Bibelstelle: Daniel 9,1-19
Wenn Gott ein souveräner Gott ist, warum sollten wir dann beten? Mit anderen Worten: Wenn Gott alles im Voraus geplant hat und schon weiß, was Er morgen und übermorgen tun wird – was bringt es dann, auf die Knie zu gehen und um etwas zu bitten? Verschwenden wir nicht unsere Zeit damit, Gott anzuflehen, wenn der Ausgang des Geschehens bereits feststeht?

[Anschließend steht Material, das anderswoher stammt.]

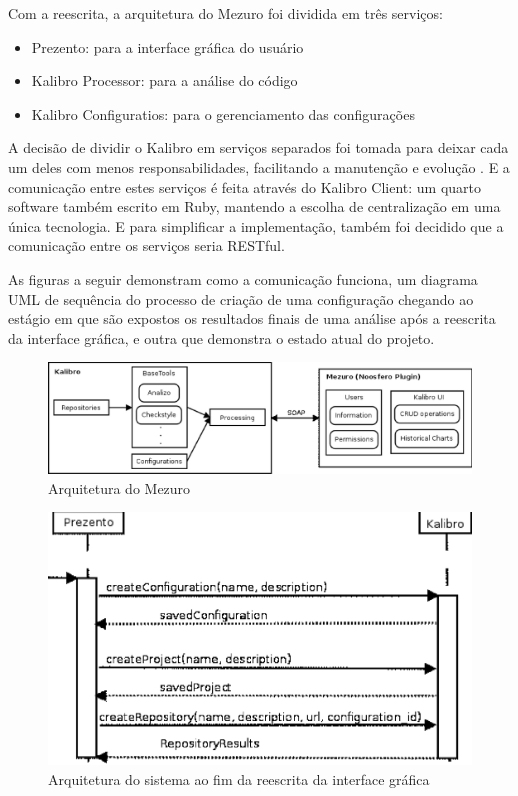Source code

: Com a reescrita, a arquitetura do Mezuro foi dividida em três serviços:

\begin{itemize}
  \item Prezento: para a interface gráfica do usuário
  \item Kalibro Processor: para a análise do código
  \item Kalibro Configuratios: para o gerenciamento das configurações
\end{itemize}

A decisão de dividir o Kalibro em serviços separados foi tomada para deixar
cada um deles com menos responsabilidades, facilitando a manutenção e evolução
\cite{camarinhaOSS2015}. E a comunicação entre estes serviços é feita através
do Kalibro Client: um quarto software também escrito em Ruby, mantendo a
escolha de centralização em uma única tecnologia. E para simplificar a
implementação, também foi decidido que a comunicação entre os serviços seria
RESTful.

As figuras a seguir demonstram como a comunicação funciona, um diagrama UML de
sequência do processo de criação de uma configuração chegando ao estágio em que
são expostos os resultados finais de uma análise após a reescrita da interface
gráfica, e outra que demonstra o estado atual do projeto.


\begin{figure}[!htb]
	\centering
	\label{mezuroNoosferoArch}
		\includegraphics[keepaspectratio=true,scale=0.5]{figuras/mezuroNoosferoArch.eps}
	\caption{Arquitetura do Mezuro \cite{camarinhaOSS2015}}
\end{figure}

\begin{figure}[h]
	\centering
	\label{prevProcessingSeqDiag}
		\includegraphics[keepaspectratio=true,scale=0.7]{figuras/prevProcessingSeqDiag.eps}
	\caption{Arquitetura do sistema ao fim da reescrita da interface gráfica \cite{meirellesCibse2015}}
\end{figure}

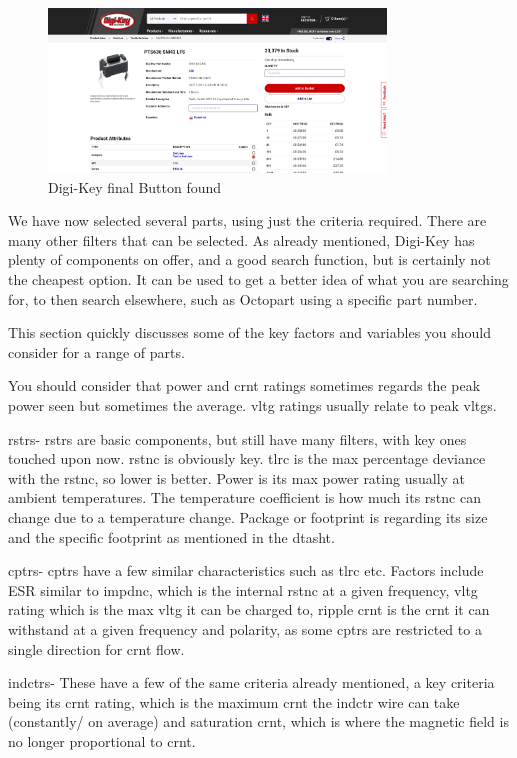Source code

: \documentclass[a4paper,11pt]{report}
\begin{document}
\begin{figure}[H]
\centering
\includegraphics[width=0.8\textwidth]{screenshots/DigiKeyButton}
\caption{Digi-Key final Button found}
\end{figure}

We have now selected several parts, using just the criteria required. There are many other filters that can be selected. As already mentioned, Digi-Key has plenty of components on offer, and a good search function, but is certainly not the cheapest option. It can be used to get a better idea of what you are searching for, to then search elsewhere, such as Octopart using a specific part number.

This section quickly discusses some of the key factors and variables you should consider for a range of parts.

You should consider that power and \gls{crnt} ratings sometimes regards the peak power seen but sometimes the average. \gls{vltg} ratings usually relate to peak \gls{vltg}s.

\gls{rstr}s- \gls{rstr}s are basic components, but still have many filters, with key ones touched upon now. \gls{rstnc} is obviously key. \gls{tlrc} is the max percentage deviance with the \gls{rstnc}, so lower is better. Power is its max power rating usually at ambient temperatures. The temperature coefficient is how much its \gls{rstnc} can change due to a temperature change. Package or footprint is regarding its size and the specific footprint as mentioned in the \gls{dtasht}.

\gls{cptr}s- \gls{cptr}s have a few similar characteristics such as \gls{tlrc} etc. Factors include ESR similar to \gls{impdnc}, which is the internal \gls{rstnc} at a given frequency, \gls{vltg} rating which is the max \gls{vltg} it can be charged to, ripple \gls{crnt} is the \gls{crnt} it can withstand at a given frequency and polarity, as some \gls{cptr}s are restricted to a single direction for \gls{crnt} flow.

\gls{indctr}s- These have a few of the same criteria already mentioned, a key criteria being its \gls{crnt} rating, which is the maximum \gls{crnt} the \gls{indctr} wire can take (constantly/ on average) and saturation \gls{crnt}, which is where the magnetic field is no longer proportional to \gls{crnt}.
\end{document}
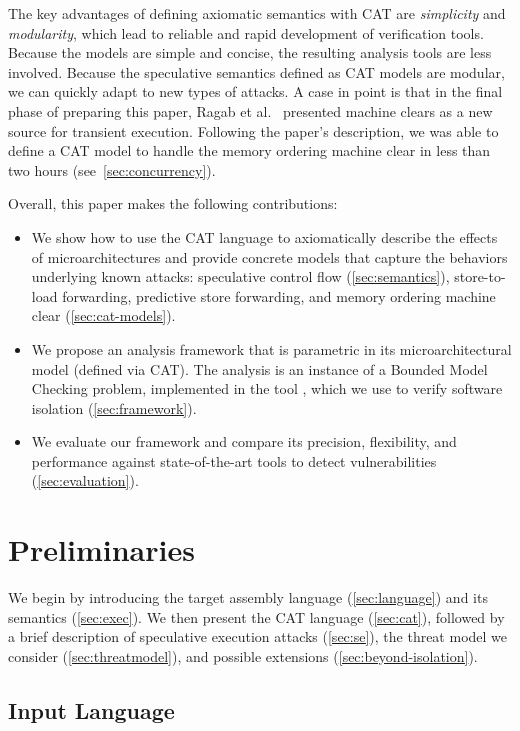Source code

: \documentclass[conference]{IEEEtran}
\begin{document}
The key advantages of defining axiomatic semantics with CAT are \emph{simplicity} and \emph{modularity}, which lead to reliable and rapid development of verification tools.
%
Because the models are simple and concise, the resulting analysis tools are less involved. 
%  
Because the speculative semantics defined as CAT models are modular, we can quickly adapt to new types of attacks. A case in point is that in the final phase of preparing this paper, Ragab et al.~\cite{ragab_rage_2021} presented machine clears as a new source for transient execution. Following the paper's description, we was able to define a CAT model to handle the memory ordering machine clear in less than two hours (see~\autoref{sec:concurrency}).

Overall, this paper makes the following contributions:
\begin{itemize}
  \item We show how to use the CAT language to axiomatically describe the effects of microarchitectures and provide concrete models that capture the behaviors underlying known \spectre attacks: speculative control flow (\autoref{sec:semantics}), store-to-load forwarding, predictive store forwarding, and memory ordering machine clear (\autoref{sec:cat-models}).
  \item We propose an analysis framework that is parametric in its microarchitectural model (defined via CAT). The analysis is an instance of a Bounded Model Checking problem, implemented in the tool \zombmc, which we use to verify software isolation (\autoref{sec:framework}).
  \item We evaluate our framework and compare its precision, flexibility, and performance against state-of-the-art tools to detect \spectre vulnerabilities (\autoref{sec:evaluation}).
\end{itemize}

\section{Preliminaries}
\label{sec:preliminaries}

We begin by introducing the target assembly language (\autoref{sec:language}) and its semantics (\autoref{sec:exec}). 
We then present the CAT language (\autoref{sec:cat}), followed by a brief description of speculative execution attacks (\autoref{sec:se}), the threat model we consider (\autoref{sec:threatmodel}), and possible extensions (\autoref{sec:beyond-isolation}).

\subsection{Input Language}
\label{sec:language}
\end{document}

Natürlich müssen wir zugeben, dass wir zu bestimmten Zeiten kaum ohne Gebet auskommen können. Man sagt, dass es in den Schützengräben keine Atheisten gibt, und die meisten von uns wissen aus eigener Erfahrung: Wenn das Leben besonders schwer wird, werden wir mit größerer Wahrscheinlichkeit mehr auf den Knien liegen als sonst.
Wenn die Sonne scheint, denken wir vielleicht, dass es genüge, wenn wir einfach nur zu den Mahlzeiten ein kurzes Dankgebet für das Essen vor uns hinmurmeln. Aber in dunklen Zeiten schreien unsere Seelen ernsthaft nach Gott. Wir müssen es zusammen mit unseren Kindern lernen, dass unsere Gebete – selbst am Tisch – ernsthafte Gebete zu sein haben, nicht bloß ein auswendig gelerntes Kindergebet.
Doch unsere Frage, die viele Menschen beschäftigt, ist die folgende: Wenn Gott ein souveräner Gott ist, warum sollten wir dann überhaupt beten?
Dass wir beten sollen, ist uns aus der Schrift und von unserem eigenen Herzen her klar. Doch den Zusammenhang zwischen der Souveränität Gottes und dem Gebet sollten wir nicht in Frage stellen. Vielmehr besteht unser Problem darin, Gottes Souveränität zu begreifen. Es ist für uns notwendig, zu beten; aber können wir wirklich so intensiv beten, wie wir sollten, wenn wir glauben, dass Gott alle Dinge nach Seinem Ratschluss lenkt? Und in welcher Weise sollten wir beten, wenn wir uns in dunklen Zeiten befinden? Das sind Fragen, bei denen uns Daniel 9 weiterhelfen wird.
Das Gebet und das Wort Gottes
Als Erstes fällt uns in unserem Bibeltext auf, dass Daniel durch das Lesen von Gottes Wort zum Beten angeregt wurde. Daniel hatte die Worte des Propheten Jeremia gelesen – Worte »in den Schriften«, die er als »das Wort des HERRN an den Propheten Jeremia« (Dan. 9,2) bezeichnete.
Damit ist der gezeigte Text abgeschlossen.